►

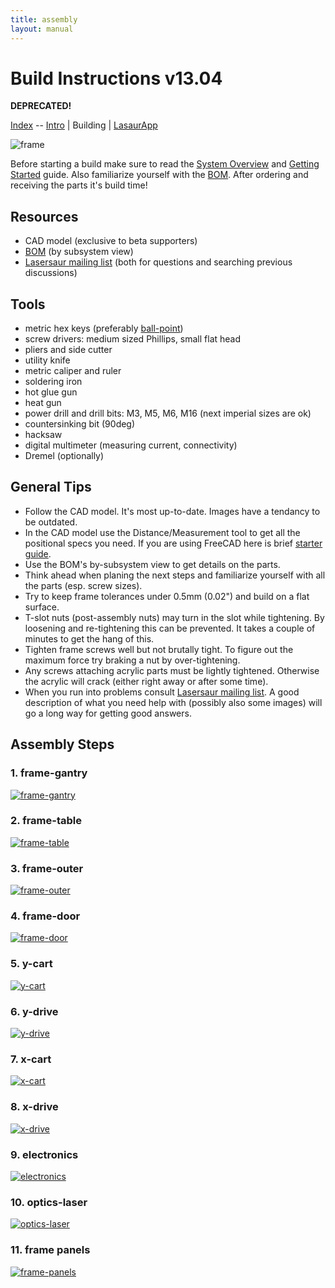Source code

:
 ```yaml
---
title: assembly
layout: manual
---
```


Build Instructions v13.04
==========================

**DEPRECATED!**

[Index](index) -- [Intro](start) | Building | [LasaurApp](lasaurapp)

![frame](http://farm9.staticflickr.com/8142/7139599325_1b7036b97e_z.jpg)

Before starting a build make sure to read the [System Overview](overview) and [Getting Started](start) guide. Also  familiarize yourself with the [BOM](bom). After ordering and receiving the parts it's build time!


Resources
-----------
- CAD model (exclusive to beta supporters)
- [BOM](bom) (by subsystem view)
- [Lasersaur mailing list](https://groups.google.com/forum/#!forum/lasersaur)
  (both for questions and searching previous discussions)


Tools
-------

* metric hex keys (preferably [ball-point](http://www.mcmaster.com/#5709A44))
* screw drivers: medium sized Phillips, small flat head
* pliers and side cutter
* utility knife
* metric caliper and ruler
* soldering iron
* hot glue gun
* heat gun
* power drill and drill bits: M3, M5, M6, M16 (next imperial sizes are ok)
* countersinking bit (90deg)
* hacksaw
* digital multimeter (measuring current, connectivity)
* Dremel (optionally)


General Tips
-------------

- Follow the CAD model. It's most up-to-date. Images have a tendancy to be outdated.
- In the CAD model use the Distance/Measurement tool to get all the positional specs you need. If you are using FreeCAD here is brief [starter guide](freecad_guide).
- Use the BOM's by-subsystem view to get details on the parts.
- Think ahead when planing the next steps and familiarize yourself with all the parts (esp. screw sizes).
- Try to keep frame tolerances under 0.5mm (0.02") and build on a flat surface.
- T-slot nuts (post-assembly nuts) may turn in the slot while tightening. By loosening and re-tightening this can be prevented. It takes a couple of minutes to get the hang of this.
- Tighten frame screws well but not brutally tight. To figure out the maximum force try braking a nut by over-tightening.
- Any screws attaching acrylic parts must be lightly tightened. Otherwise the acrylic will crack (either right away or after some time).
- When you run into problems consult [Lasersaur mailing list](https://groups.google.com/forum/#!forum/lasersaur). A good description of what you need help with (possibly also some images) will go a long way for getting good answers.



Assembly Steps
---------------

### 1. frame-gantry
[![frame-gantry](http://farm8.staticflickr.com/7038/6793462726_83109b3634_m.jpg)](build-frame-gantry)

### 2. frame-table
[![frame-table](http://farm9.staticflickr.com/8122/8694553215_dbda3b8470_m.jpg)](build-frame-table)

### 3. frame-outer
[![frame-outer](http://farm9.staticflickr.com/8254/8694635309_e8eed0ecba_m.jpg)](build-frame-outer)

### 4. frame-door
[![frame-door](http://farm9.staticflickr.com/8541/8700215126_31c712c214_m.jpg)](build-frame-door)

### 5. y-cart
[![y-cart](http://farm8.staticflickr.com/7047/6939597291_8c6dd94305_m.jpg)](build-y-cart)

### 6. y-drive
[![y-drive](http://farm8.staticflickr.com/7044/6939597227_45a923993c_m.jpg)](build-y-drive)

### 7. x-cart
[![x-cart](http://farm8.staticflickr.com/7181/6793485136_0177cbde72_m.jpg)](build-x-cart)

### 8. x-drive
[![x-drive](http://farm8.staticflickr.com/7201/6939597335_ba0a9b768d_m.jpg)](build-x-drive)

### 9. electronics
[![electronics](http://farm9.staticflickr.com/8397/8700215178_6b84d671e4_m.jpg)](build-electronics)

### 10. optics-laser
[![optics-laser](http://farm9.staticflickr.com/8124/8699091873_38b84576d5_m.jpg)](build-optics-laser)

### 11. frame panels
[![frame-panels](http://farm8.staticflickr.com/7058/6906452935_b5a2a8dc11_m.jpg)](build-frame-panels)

◄

What is being asked — Reproduce each line of the records in which "outer" appears.

Your response —
### 3. frame-outer
[![frame-outer](http://farm9.staticflickr.com/8254/8694635309_e8eed0ecba_m.jpg)](build-frame-outer)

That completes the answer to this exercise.